*** Begin section ***

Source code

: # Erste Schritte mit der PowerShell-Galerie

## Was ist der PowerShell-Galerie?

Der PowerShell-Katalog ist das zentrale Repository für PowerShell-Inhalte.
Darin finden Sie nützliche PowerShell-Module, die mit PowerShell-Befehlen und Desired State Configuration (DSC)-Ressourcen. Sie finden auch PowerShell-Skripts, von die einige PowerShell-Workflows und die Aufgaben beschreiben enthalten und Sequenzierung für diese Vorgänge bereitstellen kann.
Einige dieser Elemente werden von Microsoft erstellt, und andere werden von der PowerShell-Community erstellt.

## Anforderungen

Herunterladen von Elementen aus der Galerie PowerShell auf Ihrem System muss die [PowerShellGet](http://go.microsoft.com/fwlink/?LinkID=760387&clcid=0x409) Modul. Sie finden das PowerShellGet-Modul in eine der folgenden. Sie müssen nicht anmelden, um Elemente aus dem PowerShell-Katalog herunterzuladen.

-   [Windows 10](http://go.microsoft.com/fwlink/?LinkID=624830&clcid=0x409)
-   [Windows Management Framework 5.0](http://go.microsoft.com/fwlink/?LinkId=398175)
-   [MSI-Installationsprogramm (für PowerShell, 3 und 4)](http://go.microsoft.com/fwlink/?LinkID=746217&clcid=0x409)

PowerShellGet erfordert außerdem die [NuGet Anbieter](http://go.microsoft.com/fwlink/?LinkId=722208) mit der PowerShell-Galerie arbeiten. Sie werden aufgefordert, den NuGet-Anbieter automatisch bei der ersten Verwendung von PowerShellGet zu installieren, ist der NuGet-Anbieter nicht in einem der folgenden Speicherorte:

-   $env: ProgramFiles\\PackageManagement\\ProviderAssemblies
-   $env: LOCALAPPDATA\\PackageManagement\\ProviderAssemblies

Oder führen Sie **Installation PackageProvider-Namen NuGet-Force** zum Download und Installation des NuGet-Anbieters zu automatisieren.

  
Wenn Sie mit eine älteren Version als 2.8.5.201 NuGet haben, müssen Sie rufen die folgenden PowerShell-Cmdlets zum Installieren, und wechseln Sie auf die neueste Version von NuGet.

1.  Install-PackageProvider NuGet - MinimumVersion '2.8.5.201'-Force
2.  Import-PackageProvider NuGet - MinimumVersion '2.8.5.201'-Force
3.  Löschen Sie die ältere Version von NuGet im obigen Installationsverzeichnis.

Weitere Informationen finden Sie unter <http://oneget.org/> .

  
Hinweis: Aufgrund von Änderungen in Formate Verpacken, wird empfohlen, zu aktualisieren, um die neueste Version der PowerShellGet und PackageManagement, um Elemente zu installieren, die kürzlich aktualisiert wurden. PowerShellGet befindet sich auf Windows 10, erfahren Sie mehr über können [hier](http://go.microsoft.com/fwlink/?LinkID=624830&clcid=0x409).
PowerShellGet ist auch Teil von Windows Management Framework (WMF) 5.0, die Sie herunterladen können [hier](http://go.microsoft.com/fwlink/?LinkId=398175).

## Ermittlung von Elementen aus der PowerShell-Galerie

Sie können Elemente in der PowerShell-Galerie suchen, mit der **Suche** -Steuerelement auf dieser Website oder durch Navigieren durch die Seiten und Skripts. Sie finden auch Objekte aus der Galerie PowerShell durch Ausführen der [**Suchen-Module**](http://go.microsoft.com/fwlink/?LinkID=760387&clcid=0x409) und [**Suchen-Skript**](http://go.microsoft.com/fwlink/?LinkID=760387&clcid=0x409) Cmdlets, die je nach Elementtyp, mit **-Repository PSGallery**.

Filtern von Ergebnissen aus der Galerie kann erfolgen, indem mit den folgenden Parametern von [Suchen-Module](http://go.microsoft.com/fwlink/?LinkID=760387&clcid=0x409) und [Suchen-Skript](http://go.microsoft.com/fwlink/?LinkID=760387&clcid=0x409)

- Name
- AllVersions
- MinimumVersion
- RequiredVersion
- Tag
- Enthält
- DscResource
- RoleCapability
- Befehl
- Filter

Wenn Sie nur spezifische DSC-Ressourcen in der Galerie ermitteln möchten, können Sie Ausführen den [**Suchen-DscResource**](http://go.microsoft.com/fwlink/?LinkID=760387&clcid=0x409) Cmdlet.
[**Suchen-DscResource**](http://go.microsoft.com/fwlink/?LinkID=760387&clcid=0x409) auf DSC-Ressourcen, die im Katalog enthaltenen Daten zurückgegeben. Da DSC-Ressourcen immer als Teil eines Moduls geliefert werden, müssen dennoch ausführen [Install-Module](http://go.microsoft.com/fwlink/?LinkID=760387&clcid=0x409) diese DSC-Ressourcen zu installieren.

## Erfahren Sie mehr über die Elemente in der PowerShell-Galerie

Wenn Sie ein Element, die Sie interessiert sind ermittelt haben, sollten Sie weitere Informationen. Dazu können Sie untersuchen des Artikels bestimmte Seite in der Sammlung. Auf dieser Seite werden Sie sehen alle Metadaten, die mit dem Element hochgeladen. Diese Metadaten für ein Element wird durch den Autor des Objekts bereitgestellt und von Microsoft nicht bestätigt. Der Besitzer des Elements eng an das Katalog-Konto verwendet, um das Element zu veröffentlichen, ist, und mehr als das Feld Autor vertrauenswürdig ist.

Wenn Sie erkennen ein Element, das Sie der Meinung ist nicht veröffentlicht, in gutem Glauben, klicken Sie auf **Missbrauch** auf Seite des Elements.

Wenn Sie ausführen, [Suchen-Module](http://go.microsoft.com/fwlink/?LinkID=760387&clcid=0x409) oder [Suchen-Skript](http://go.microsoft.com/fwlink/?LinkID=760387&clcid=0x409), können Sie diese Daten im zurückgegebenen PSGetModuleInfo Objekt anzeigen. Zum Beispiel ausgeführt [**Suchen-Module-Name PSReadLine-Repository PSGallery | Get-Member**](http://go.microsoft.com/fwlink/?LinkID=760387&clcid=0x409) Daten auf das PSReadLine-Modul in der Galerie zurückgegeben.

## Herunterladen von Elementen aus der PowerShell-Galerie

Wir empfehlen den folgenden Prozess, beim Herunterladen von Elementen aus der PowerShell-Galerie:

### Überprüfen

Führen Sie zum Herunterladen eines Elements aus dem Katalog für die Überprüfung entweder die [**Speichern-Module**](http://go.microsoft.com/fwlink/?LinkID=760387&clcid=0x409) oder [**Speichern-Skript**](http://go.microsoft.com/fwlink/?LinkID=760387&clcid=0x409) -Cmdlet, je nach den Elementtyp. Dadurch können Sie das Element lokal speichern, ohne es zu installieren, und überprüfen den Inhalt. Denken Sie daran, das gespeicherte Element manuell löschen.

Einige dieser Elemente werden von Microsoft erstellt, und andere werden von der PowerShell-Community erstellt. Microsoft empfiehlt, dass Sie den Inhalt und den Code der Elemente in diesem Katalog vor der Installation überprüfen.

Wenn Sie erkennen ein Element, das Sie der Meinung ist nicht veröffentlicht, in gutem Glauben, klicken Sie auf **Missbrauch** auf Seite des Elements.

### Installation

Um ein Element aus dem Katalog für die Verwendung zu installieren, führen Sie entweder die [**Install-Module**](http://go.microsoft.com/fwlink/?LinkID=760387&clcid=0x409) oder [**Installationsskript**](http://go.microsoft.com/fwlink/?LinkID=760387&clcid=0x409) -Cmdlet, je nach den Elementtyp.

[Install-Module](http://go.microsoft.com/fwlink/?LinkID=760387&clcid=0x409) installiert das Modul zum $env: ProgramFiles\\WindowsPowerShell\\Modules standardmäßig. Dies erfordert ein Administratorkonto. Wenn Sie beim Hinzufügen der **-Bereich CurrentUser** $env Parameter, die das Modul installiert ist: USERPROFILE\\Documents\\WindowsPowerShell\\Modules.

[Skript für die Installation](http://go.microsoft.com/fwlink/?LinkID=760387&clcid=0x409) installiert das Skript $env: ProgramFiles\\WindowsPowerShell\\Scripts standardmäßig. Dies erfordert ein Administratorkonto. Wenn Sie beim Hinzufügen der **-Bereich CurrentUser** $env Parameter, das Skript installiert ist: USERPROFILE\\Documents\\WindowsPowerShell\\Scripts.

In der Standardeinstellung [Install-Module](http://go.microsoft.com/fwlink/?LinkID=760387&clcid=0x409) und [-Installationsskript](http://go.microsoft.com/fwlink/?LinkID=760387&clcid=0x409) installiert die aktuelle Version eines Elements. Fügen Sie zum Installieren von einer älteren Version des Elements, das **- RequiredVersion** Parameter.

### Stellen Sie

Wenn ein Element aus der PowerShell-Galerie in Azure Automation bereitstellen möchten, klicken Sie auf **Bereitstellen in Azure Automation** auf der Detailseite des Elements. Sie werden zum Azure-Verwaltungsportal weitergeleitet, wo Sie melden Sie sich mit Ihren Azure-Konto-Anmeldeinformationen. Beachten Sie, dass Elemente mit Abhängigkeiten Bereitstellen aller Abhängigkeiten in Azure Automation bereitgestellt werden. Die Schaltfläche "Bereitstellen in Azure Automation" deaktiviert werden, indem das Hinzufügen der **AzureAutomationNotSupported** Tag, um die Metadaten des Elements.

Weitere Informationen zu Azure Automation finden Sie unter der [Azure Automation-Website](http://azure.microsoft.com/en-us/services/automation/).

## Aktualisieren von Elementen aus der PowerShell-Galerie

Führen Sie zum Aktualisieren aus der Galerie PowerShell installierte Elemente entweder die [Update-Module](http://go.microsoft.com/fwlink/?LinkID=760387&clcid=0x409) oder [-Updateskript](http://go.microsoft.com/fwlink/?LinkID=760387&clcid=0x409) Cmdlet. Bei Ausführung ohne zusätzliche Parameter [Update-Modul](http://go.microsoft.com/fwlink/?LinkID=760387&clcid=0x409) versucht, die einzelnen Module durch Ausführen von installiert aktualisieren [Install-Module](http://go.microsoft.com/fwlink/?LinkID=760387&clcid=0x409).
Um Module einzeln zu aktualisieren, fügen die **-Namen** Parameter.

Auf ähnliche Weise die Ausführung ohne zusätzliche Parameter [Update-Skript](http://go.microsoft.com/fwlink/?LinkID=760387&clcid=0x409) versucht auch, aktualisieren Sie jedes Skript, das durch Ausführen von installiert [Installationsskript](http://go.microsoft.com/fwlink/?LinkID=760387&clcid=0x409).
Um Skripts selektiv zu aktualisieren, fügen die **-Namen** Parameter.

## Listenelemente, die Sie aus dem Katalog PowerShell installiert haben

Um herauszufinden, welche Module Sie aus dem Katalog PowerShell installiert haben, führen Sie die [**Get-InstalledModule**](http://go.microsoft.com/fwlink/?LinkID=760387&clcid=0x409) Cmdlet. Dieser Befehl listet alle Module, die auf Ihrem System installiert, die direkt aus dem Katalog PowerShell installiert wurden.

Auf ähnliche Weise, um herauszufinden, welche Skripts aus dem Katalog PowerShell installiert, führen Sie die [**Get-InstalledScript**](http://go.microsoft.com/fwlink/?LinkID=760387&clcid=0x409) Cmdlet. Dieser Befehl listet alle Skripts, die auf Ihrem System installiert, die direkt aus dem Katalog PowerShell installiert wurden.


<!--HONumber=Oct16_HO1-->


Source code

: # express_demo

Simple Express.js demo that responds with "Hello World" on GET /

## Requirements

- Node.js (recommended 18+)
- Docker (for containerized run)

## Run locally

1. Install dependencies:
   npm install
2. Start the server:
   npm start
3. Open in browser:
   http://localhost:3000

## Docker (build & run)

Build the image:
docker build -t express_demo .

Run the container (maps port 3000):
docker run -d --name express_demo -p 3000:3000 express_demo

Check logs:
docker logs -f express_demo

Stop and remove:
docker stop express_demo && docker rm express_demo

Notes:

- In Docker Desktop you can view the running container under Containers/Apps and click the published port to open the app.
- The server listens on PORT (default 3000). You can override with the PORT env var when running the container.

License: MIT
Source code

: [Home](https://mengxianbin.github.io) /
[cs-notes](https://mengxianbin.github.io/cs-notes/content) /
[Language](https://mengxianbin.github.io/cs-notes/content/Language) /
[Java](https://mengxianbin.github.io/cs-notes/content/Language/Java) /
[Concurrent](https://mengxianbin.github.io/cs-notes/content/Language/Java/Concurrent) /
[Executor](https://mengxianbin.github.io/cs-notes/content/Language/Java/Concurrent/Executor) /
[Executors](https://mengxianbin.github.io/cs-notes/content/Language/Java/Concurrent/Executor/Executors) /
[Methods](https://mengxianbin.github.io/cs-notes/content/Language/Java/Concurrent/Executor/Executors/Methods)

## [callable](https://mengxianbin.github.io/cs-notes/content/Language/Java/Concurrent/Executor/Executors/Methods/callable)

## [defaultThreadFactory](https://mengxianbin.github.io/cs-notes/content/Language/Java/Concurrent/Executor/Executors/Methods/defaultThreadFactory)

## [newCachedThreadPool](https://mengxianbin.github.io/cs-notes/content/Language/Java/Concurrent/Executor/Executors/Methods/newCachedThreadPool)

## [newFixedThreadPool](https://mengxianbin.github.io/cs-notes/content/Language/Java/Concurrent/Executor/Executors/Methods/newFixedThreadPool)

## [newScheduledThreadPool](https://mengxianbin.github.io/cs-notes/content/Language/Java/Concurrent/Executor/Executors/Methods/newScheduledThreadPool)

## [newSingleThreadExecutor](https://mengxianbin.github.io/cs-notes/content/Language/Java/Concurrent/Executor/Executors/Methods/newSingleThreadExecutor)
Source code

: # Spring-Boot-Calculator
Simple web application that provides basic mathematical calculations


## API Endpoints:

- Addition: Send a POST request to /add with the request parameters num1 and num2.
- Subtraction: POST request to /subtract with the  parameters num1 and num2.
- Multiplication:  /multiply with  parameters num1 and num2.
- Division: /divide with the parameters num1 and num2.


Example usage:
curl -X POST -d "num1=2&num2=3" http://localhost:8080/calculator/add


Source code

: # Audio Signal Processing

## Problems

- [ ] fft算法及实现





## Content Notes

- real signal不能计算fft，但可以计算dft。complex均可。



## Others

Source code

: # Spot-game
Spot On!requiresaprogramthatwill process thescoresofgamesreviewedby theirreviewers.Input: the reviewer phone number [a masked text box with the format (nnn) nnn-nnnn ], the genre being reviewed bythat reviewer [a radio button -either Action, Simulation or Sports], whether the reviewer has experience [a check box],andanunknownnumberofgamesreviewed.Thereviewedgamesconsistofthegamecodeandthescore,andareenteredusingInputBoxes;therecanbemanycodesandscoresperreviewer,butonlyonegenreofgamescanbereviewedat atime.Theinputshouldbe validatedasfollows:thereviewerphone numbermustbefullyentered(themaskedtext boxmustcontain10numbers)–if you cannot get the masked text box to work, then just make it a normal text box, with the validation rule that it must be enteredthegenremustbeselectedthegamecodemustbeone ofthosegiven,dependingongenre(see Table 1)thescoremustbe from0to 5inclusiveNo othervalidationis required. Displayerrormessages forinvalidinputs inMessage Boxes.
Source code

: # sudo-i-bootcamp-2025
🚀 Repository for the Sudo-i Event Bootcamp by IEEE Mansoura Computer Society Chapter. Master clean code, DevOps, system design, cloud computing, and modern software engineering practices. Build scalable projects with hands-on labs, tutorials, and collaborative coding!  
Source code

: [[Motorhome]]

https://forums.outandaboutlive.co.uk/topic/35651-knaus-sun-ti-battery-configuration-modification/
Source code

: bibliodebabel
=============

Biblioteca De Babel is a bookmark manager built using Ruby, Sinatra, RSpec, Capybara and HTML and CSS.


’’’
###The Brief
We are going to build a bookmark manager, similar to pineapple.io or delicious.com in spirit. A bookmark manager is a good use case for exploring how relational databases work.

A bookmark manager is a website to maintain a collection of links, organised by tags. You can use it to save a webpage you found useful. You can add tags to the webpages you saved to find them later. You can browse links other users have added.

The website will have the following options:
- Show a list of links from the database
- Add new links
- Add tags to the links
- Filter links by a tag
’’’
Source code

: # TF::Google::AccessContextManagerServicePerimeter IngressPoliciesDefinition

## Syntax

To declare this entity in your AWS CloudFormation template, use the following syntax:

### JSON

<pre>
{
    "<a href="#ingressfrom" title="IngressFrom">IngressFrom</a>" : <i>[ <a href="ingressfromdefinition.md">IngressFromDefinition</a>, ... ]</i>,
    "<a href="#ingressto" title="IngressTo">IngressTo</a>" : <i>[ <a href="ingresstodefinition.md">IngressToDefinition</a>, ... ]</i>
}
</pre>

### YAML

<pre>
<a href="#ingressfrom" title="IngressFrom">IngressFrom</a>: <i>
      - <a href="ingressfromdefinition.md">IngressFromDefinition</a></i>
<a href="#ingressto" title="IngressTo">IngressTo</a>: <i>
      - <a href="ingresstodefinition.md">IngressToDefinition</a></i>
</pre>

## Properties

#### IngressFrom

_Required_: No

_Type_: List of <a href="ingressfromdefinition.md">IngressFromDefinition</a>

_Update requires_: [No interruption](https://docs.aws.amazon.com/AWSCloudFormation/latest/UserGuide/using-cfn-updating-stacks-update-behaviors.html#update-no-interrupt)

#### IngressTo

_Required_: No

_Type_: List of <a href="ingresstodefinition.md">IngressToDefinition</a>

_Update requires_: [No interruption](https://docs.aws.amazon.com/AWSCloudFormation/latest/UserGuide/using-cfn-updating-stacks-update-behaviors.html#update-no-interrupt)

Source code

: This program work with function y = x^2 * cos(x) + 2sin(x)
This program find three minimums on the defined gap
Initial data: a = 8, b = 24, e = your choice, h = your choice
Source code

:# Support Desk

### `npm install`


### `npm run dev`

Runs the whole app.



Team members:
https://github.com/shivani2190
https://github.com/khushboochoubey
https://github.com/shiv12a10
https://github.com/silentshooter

*** End section ***

Each line above that contains "nicht" must be copied out.

Herunterladen von Elementen aus der Galerie PowerShell auf Ihrem System muss die [PowerShellGet](http://go.microsoft.com/fwlink/?LinkID=760387&clcid=0x409) Modul. Sie finden das PowerShellGet-Modul in eine der folgenden. Sie müssen nicht anmelden, um Elemente aus dem PowerShell-Katalog herunterzuladen.
PowerShellGet erfordert außerdem die [NuGet Anbieter](http://go.microsoft.com/fwlink/?LinkId=722208) mit der PowerShell-Galerie arbeiten. Sie werden aufgefordert, den NuGet-Anbieter automatisch bei der ersten Verwendung von PowerShellGet zu installieren, ist der NuGet-Anbieter nicht in einem der folgenden Speicherorte:
Wenn Sie ein Element, die Sie interessiert sind ermittelt haben, sollten Sie weitere Informationen. Dazu können Sie untersuchen des Artikels bestimmte Seite in der Sammlung. Auf dieser Seite werden Sie sehen alle Metadaten, die mit dem Element hochgeladen. Diese Metadaten für ein Element wird durch den Autor des Objekts bereitgestellt und von Microsoft nicht bestätigt. Der Besitzer des Elements eng an das Katalog-Konto verwendet, um das Element zu veröffentlichen, ist, und mehr als das Feld Autor vertrauenswürdig ist.
Wenn Sie erkennen ein Element, das Sie der Meinung ist nicht veröffentlicht, in gutem Glauben, klicken Sie auf **Missbrauch** auf Seite des Elements.
Wenn Sie erkennen ein Element, das Sie der Meinung ist nicht veröffentlicht, in gutem Glauben, klicken Sie auf **Missbrauch** auf Seite des Elements.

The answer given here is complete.